SysAid’s XXE Woes: CISA Flags Vulnerabilities, But Ransomware Lurks in the Shadows
CISA recently added two SysAid On-Prem flaws to its Known Exploited Vulnerabilities catalog. Despite having no public reports of exploitation, these vulnerabilities are like leaving your front door open with a sign that says “Welcome, Hackers!” Remember, even if they’re not exploited yet, it’s best to patch up before someone takes an unwelcome tour.
Hot Take:
SysAid’s vulnerabilities are now the hottest item on CISA’s KEV menu, but with only 77 vulnerable instances on the internet, it’s like serving caviar at a hot dog stand. Meanwhile, ransomware groups are probably lurking around like seagulls ready to snatch a french fry. WatchTowr’s exploit code has potential hackers lining up like kids at a candy store, but so far, no one’s been brave enough to taste test these vulnerabilities.

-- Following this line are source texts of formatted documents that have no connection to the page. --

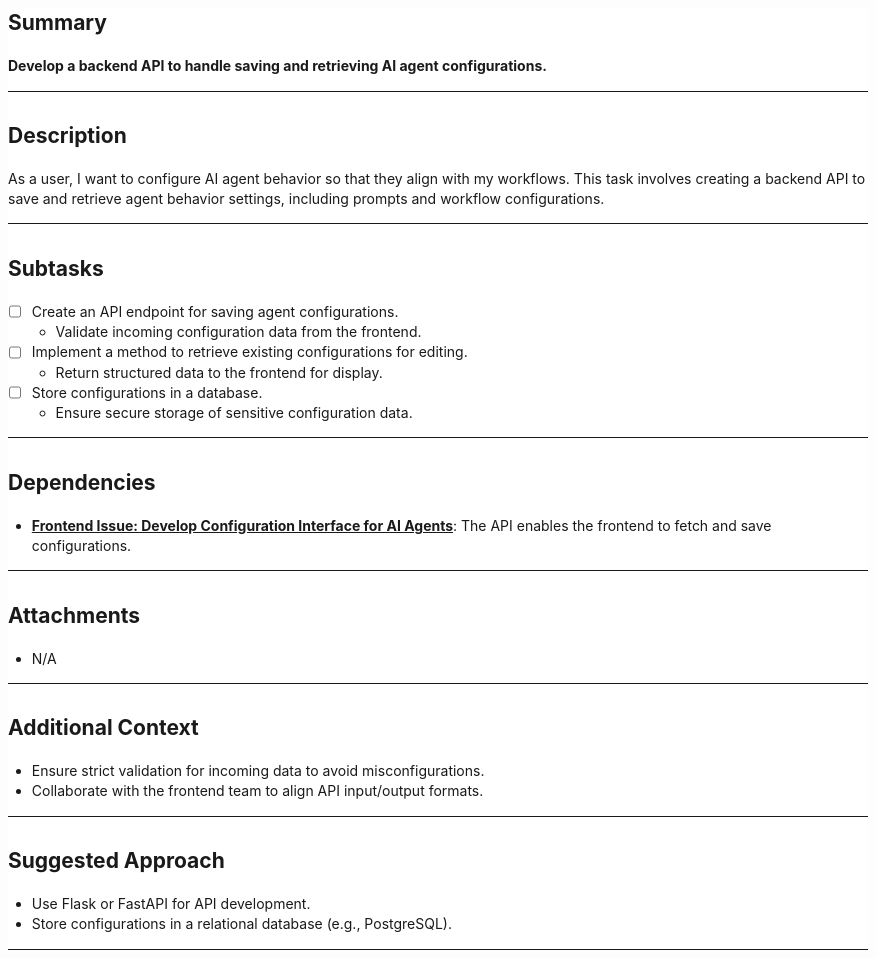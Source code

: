## Summary

**Develop a backend API to handle saving and retrieving AI agent configurations.**

---

## Description

As a user, I want to configure AI agent behavior so that they align with my workflows. This task involves creating a backend API to save and retrieve agent behavior settings, including prompts and workflow configurations.

---

## Subtasks

- [ ]  Create an API endpoint for saving agent configurations.
    - Validate incoming configuration data from the frontend.
- [ ]  Implement a method to retrieve existing configurations for editing.
    - Return structured data to the frontend for display.
- [ ]  Store configurations in a database.
    - Ensure secure storage of sensitive configuration data.

---

## Dependencies

- **[Frontend Issue: Develop Configuration Interface for AI Agents](https://chatgpt.com/g/g-VZuFFYlHL-issue-generator/c/6785f84a-56d4-8013-9f3c-c408d0a4d398#)**: The API enables the frontend to fetch and save configurations.

---

## Attachments

- N/A

---

## Additional Context

- Ensure strict validation for incoming data to avoid misconfigurations.
- Collaborate with the frontend team to align API input/output formats.

---

## Suggested Approach

- Use Flask or FastAPI for API development.
- Store configurations in a relational database (e.g., PostgreSQL).

---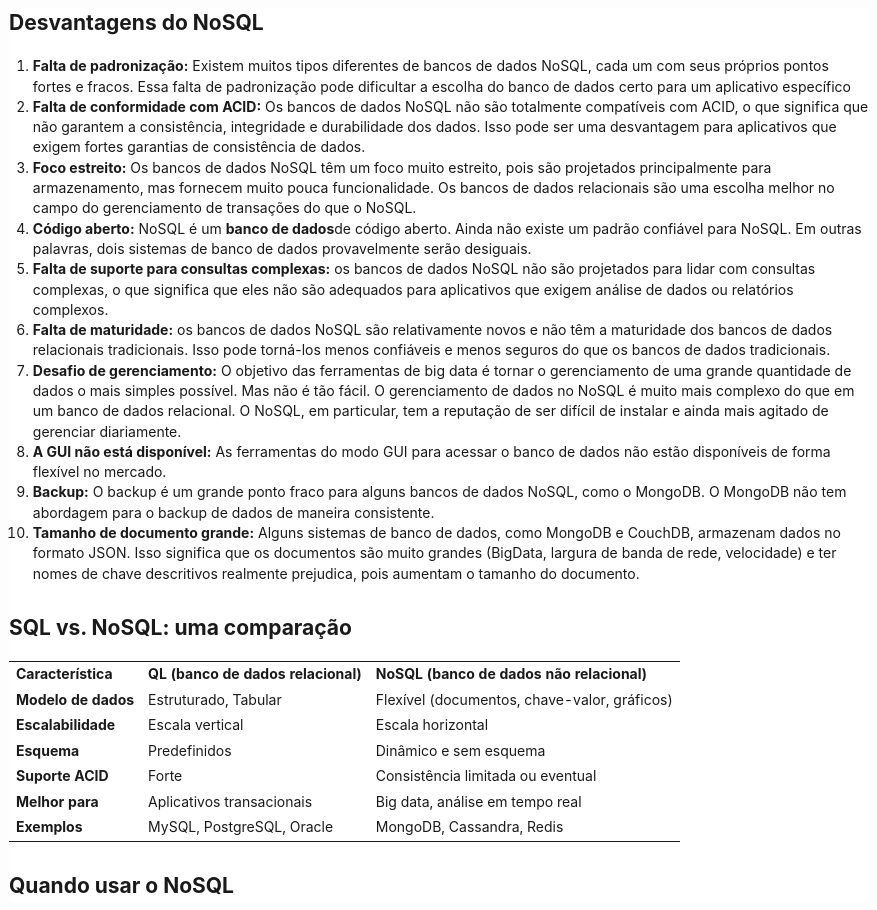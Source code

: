 ## **Desvantagens do NoSQL**

1. **Falta de padronização:** Existem muitos tipos diferentes de bancos de dados NoSQL, cada um com seus próprios pontos fortes e fracos. Essa falta de padronização pode dificultar a escolha do banco de dados certo para um aplicativo específico
2. **Falta de conformidade com ACID:** Os bancos de dados NoSQL não são totalmente compatíveis com ACID, o que significa que não garantem a consistência, integridade e durabilidade dos dados. Isso pode ser uma desvantagem para aplicativos que exigem fortes garantias de consistência de dados.
3. **Foco estreito:** Os bancos de dados NoSQL têm um foco muito estreito, pois são projetados principalmente para armazenamento, mas fornecem muito pouca funcionalidade. Os bancos de dados relacionais são uma escolha melhor no campo do gerenciamento de transações do que o NoSQL.
4. **Código aberto:** NoSQL é um **banco de dados**de código aberto. Ainda não existe um padrão confiável para NoSQL. Em outras palavras, dois sistemas de banco de dados provavelmente serão desiguais.
5. **Falta de suporte para consultas complexas:** os bancos de dados NoSQL não são projetados para lidar com consultas complexas, o que significa que eles não são adequados para aplicativos que exigem análise de dados ou relatórios complexos.
6. **Falta de maturidade:** os bancos de dados NoSQL são relativamente novos e não têm a maturidade dos bancos de dados relacionais tradicionais. Isso pode torná-los menos confiáveis e menos seguros do que os bancos de dados tradicionais.
7. **Desafio de gerenciamento:** O objetivo das ferramentas de big data é tornar o gerenciamento de uma grande quantidade de dados o mais simples possível. Mas não é tão fácil. O gerenciamento de dados no NoSQL é muito mais complexo do que em um banco de dados relacional. O NoSQL, em particular, tem a reputação de ser difícil de instalar e ainda mais agitado de gerenciar diariamente.
8. **A GUI não está disponível:** As ferramentas do modo GUI para acessar o banco de dados não estão disponíveis de forma flexível no mercado.
9. **Backup:** O backup é um grande ponto fraco para alguns bancos de dados NoSQL, como o MongoDB. O MongoDB não tem abordagem para o backup de dados de maneira consistente.
10. **Tamanho de documento grande:** Alguns sistemas de banco de dados, como MongoDB e CouchDB, armazenam dados no formato JSON. Isso significa que os documentos são muito grandes (BigData, largura de banda de rede, velocidade) e ter nomes de chave descritivos realmente prejudica, pois aumentam o tamanho do documento.

## **SQL vs. NoSQL: uma comparação**

|                     |                                    |                                              |
| ------------------- | ---------------------------------- | -------------------------------------------- |
| **Característica**  | **QL (banco de dados relacional)** | **NoSQL (banco de dados não relacional)**    |
| **Modelo de dados** | Estruturado, Tabular               | Flexível (documentos, chave-valor, gráficos) |
| **Escalabilidade**  | Escala vertical                    | Escala horizontal                            |
| **Esquema**         | Predefinidos                       | Dinâmico e sem esquema                       |
| **Suporte ACID**    | Forte                              | Consistência limitada ou eventual            |
| **Melhor para**     | Aplicativos transacionais          | Big data, análise em tempo real              |
| **Exemplos**        | MySQL, PostgreSQL, Oracle          | MongoDB, Cassandra, Redis                    |

## **Quando usar o NoSQL**
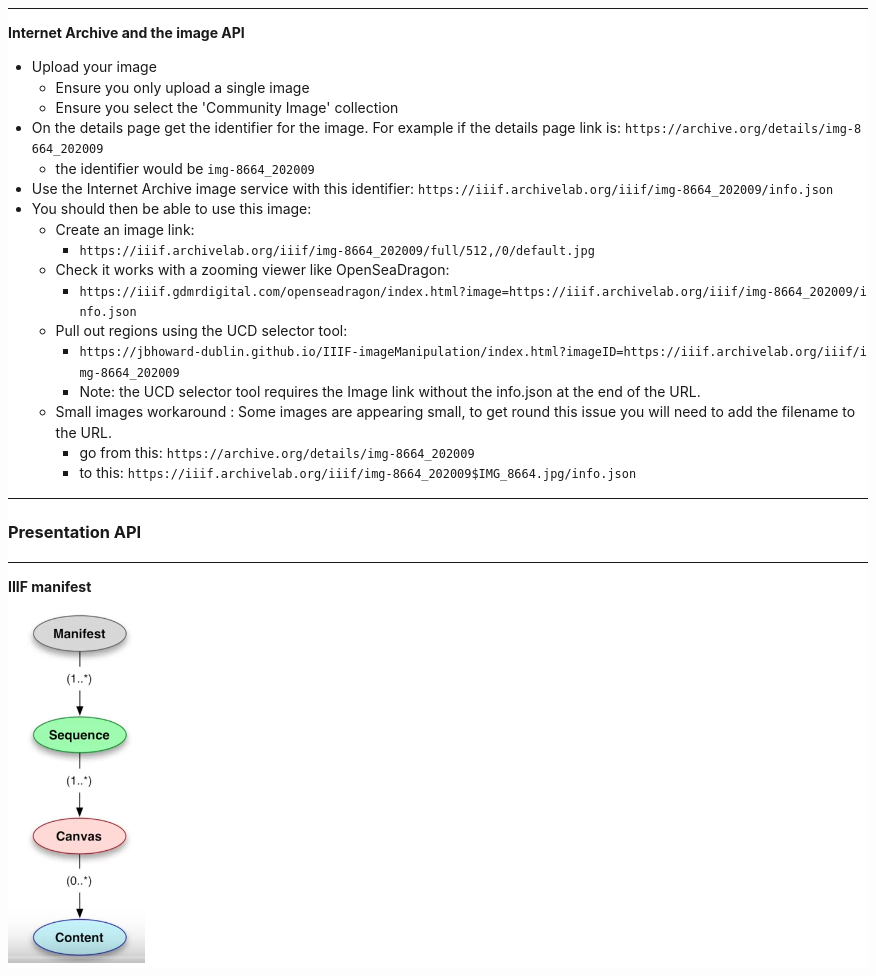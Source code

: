 
---
**Internet Archive and the image API**
- Upload your image
	- Ensure you only upload a single image
	- Ensure you select the 'Community Image' collection
- On the details page get the identifier for the image. For example if the details page link is: `https://archive.org/details/img-8664_202009`
	- the identifier would be `img-8664_202009`
- Use the Internet Archive image service with this identifier: `https://iiif.archivelab.org/iiif/img-8664_202009/info.json`
- You should then be able to use this image:
	- Create an image link:
		- `https://iiif.archivelab.org/iiif/img-8664_202009/full/512,/0/default.jpg`
	- Check it works with a zooming viewer like OpenSeaDragon:
		- `https://iiif.gdmrdigital.com/openseadragon/index.html?image=https://iiif.archivelab.org/iiif/img-8664_202009/info.json`
	- Pull out regions using the UCD selector tool:
		- `https://jbhoward-dublin.github.io/IIIF-imageManipulation/index.html?imageID=https://iiif.archivelab.org/iiif/img-8664_202009`
		- Note: the UCD selector tool requires the Image link without the info.json at the end of the URL.
	- Small images workaround : Some images are appearing small, to get round this issue you will need to add the filename to the URL.
		- go from this: `https://archive.org/details/img-8664_202009`
		- to this: `https://iiif.archivelab.org/iiif/img-8664_202009$IMG_8664.jpg/info.json`





---
### Presentation API

---
**IIIF manifest**

![8f4e7712a9765e3e662110bebd408f29.png](../_resources/8f4e7712a9765e3e662110bebd408f29.png)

Let’s hope it stays that way, or SysAid users might find themselves in a digital pickle!
Key Points:
- SysAid’s two vulnerabilities, CVE-2025-2776 and CVE-2025-2775, were patched in March 2025.
- The flaws, discovered by WatchTowr, are XML External Entity (XXE) vulnerabilities.
- No known exploits of these vulnerabilities have been reported so far.
- Only 77 instances of the vulnerabilities were exposed online.
- Ransomware groups have previously targeted SysAid vulnerabilities.